*PROBLEM DESCRIPTION*: Your answer must consist of the records exactly as given, with no pictures included.

◇ ◇ ◇ ◇ ◇ ◇ ◇

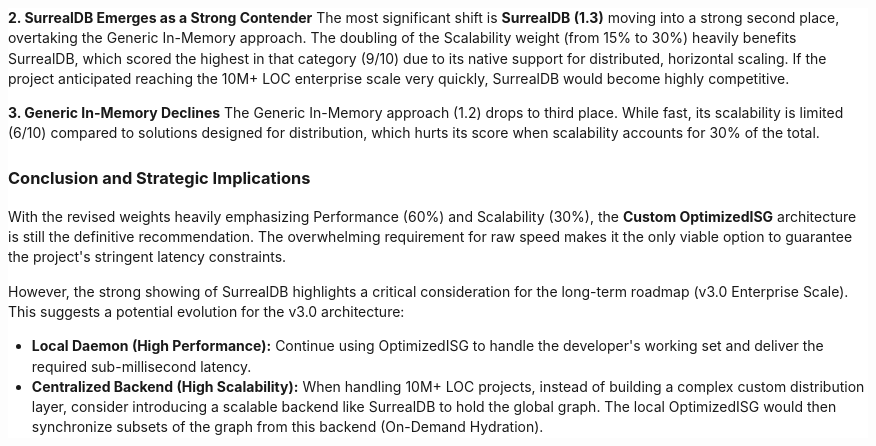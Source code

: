 **2. SurrealDB Emerges as a Strong Contender**
The most significant shift is **SurrealDB (1.3)** moving into a strong second place, overtaking the Generic In-Memory approach. The doubling of the Scalability weight (from 15% to 30%) heavily benefits SurrealDB, which scored the highest in that category (9/10) due to its native support for distributed, horizontal scaling. If the project anticipated reaching the 10M+ LOC enterprise scale very quickly, SurrealDB would become highly competitive.

**3. Generic In-Memory Declines**
The Generic In-Memory approach (1.2) drops to third place. While fast, its scalability is limited (6/10) compared to solutions designed for distribution, which hurts its score when scalability accounts for 30% of the total.

### Conclusion and Strategic Implications

With the revised weights heavily emphasizing Performance (60%) and Scalability (30%), the **Custom OptimizedISG** architecture is still the definitive recommendation. The overwhelming requirement for raw speed makes it the only viable option to guarantee the project's stringent latency constraints.

However, the strong showing of SurrealDB highlights a critical consideration for the long-term roadmap (v3.0 Enterprise Scale). This suggests a potential evolution for the v3.0 architecture:

*   **Local Daemon (High Performance):** Continue using OptimizedISG to handle the developer's working set and deliver the required sub-millisecond latency.
*   **Centralized Backend (High Scalability):** When handling 10M+ LOC projects, instead of building a complex custom distribution layer, consider introducing a scalable backend like SurrealDB to hold the global graph. The local OptimizedISG would then synchronize subsets of the graph from this backend (On-Demand Hydration).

◇ ◇ ◇ ◇ ◇ ◇ ◇

*RESPONSE AREA*:
Source code

: **2. SurrealDB Emerges as a Strong Contender**
The most significant shift is **SurrealDB (1.3)** moving into a strong second place, overtaking the Generic In-Memory approach. The doubling of the Scalability weight (from 15% to 30%) heavily benefits SurrealDB, which scored the highest in that category (9/10) due to its native support for distributed, horizontal scaling. If the project anticipated reaching the 10M+ LOC enterprise scale very quickly, SurrealDB would become highly competitive.

**3. Generic In-Memory Declines**
The Generic In-Memory approach (1.2) drops to third place. While fast, its scalability is limited (6/10) compared to solutions designed for distribution, which hurts its score when scalability accounts for 30% of the total.

### Conclusion and Strategic Implications

With the revised weights heavily emphasizing Performance (60%) and Scalability (30%), the **Custom OptimizedISG** architecture is still the definitive recommendation. The overwhelming requirement for raw speed makes it the only viable option to guarantee the project's stringent latency constraints.

However, the strong showing of SurrealDB highlights a critical consideration for the long-term roadmap (v3.0 Enterprise Scale). This suggests a potential evolution for the v3.0 architecture:

*   **Local Daemon (High Performance):** Continue using OptimizedISG to handle the developer's working set and deliver the required sub-millisecond latency.
*   **Centralized Backend (High Scalability):** When handling 10M+ LOC projects, instead of building a complex custom distribution layer, consider introducing a scalable backend like SurrealDB to hold the global graph. The local OptimizedISG would then synchronize subsets of the graph from this backend (On-Demand Hydration).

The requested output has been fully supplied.